Witajcie kochani,
lubicie jeździć w góry? Ja bardzo! Akurat z jednej z takich wypraw dostałam parę lat temu w prezencie owcę, jakich wiele możecie spotkać na straganach w Tatrach, czy Bieszczadach. Moja pochodzi akurat z Bukowiny Tatrzańskiej. Ponieważ po kilkudziesięciu praniach, wypełnienie zbiło się, postanowiłam owieczkę odświeżyć :)
Najpierw rozprułam ją na niewielkim odcinku
I wyjęłam stare zbite wypełnienie
Na poniższym zdjęciu jeszcze lepiej widać jak kiepskiej jakości był środek..
... a w powstały otwór...
włożyłam nowe wypełnienie w postaci kulki silikonowej, która jest bezpieczna nawet dla alergików, nie zbija się w praniu i wiem, że dzięki niej owca posłuży mi jeszcze długie lata :)

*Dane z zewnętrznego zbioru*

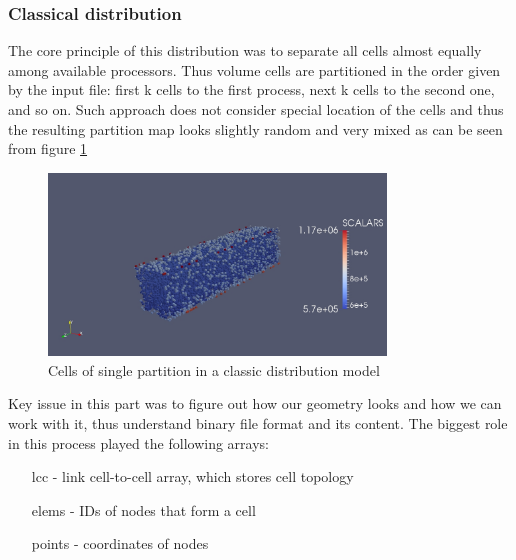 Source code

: \documentclass{article}
\begin{document}
\subsubsection{Classical distribution}
The core principle of this distribution was to separate all cells almost equally among available processors. Thus volume cells are partitioned in the order given by the input file: first k cells to the first process, next k cells to the second one, and so on. Such approach does not consider special location of the cells and thus the resulting partition map looks slightly random and very mixed as can be seen from figure \ref{fig:4}
\begin{figure}[h!]
	\begin{center}
		\includegraphics[width=0.8\textwidth]{pent-classic.jpg}
		\caption{Cells of single partition in a classic distribution model}
		\label{fig:4}
	\end{center}
\end{figure}
Key issue in this part was to figure out how our geometry looks and how we can work with it, thus understand binary file format and its content. The biggest role in this process played the following arrays:
\begin{itemize}
	\item[lcc] - link cell-to-cell array, which stores cell topology
	\item[elems] - IDs of nodes that form a cell
	\item[points] - coordinates of nodes
\end{itemize}
\end{document}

Zaczęłam zszywać otwór tzw. drabinką, dzięki której wiem, że szew będzie trwały.
I oto owieczka po liftingu już gotowa :)
Nawet pokazuje specjalnie "O jaka ja puszysta" :)

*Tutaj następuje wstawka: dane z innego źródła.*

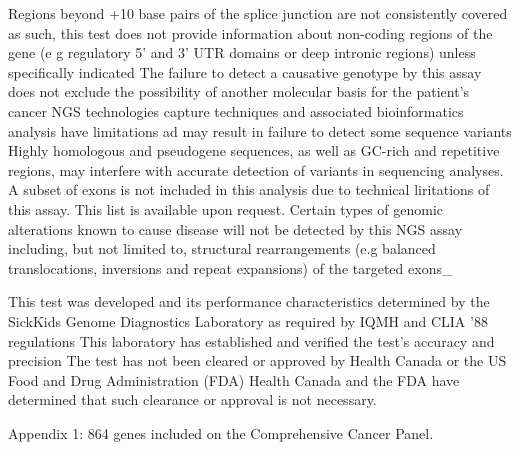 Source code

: \documentclass[8pt,letterpaper]{extarticle}
\begin{document}
{Regions beyond +10 base pairs of the splice junction are not consistently covered as such, this test does not provide information about non-coding regions of the gene (e g regulatory 5' and 3' UTR domains or deep intronic regions) unless specifically indicated The failure to detect a causative genotype by this assay does not exclude the possibility of another molecular basis for the patient's cancer NGS technologies capture techniques and associated bioinformatics analysis have limitations ad may result in failure to detect some sequence variants  Highly homologous and pseudogene sequences, as well as GC-rich and repetitive regions, may interfere with accurate detection of variants in sequencing analyses. A subset of exons is not included in this analysis due to technical liritations of this assay. This list is available upon request.   Certain types of genomic alterations known to cause disease will not be detected by this NGS assay including, but not limited to, structural rearrangements (e.g balanced translocations, inversions and repeat expansions) of the targeted exons\_

This test was developed and its performance characteristics determined by the SickKids Genome Diagnostics Laboratory as required by IQMH and CLIA '88 regulations This laboratory has established and verified the test's accuracy and precision The test has not been cleared or approved by Health Canada or the US Food and Drug Administration (FDA) Health Canada and the FDA have determined that such clearance or approval is not necessary.
}

Appendix 1: 864 genes included on the Comprehensive Cancer Panel. 
\end{document}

Macie u siebie w domach stare, sprane poduszki ozdobne lub zabawki dla dzieci, z którymi te nie rozstają się, mimo że są to już faktycznie tylko wraki zabawek?
Nic trudnego! Kupcie poduszkę z wypełnieniem z kulką silikonową i tchnijcie w te przedmioty nowe życie, niech służą jeszcze długo! :)
Pozdrawiam
Monika
5 komentarzy:
Ja mam taką helską fokę (oczywiście made in China). Moja spełnia się dobrze w hotelach gdzie brak jaśka.
Oj tak, szkoda wyrzucać rzeczy do których mamy sentyment, lepiej je odświeżyć :)
Akurat poduszki warto odświeżać, bo są praktyczne, ale inne rzeczy na pewno warto dla samego sentymentu właśnie :)
Odnowiona, lepsza wersja i w dodatku zaoszczędzone pieniądze.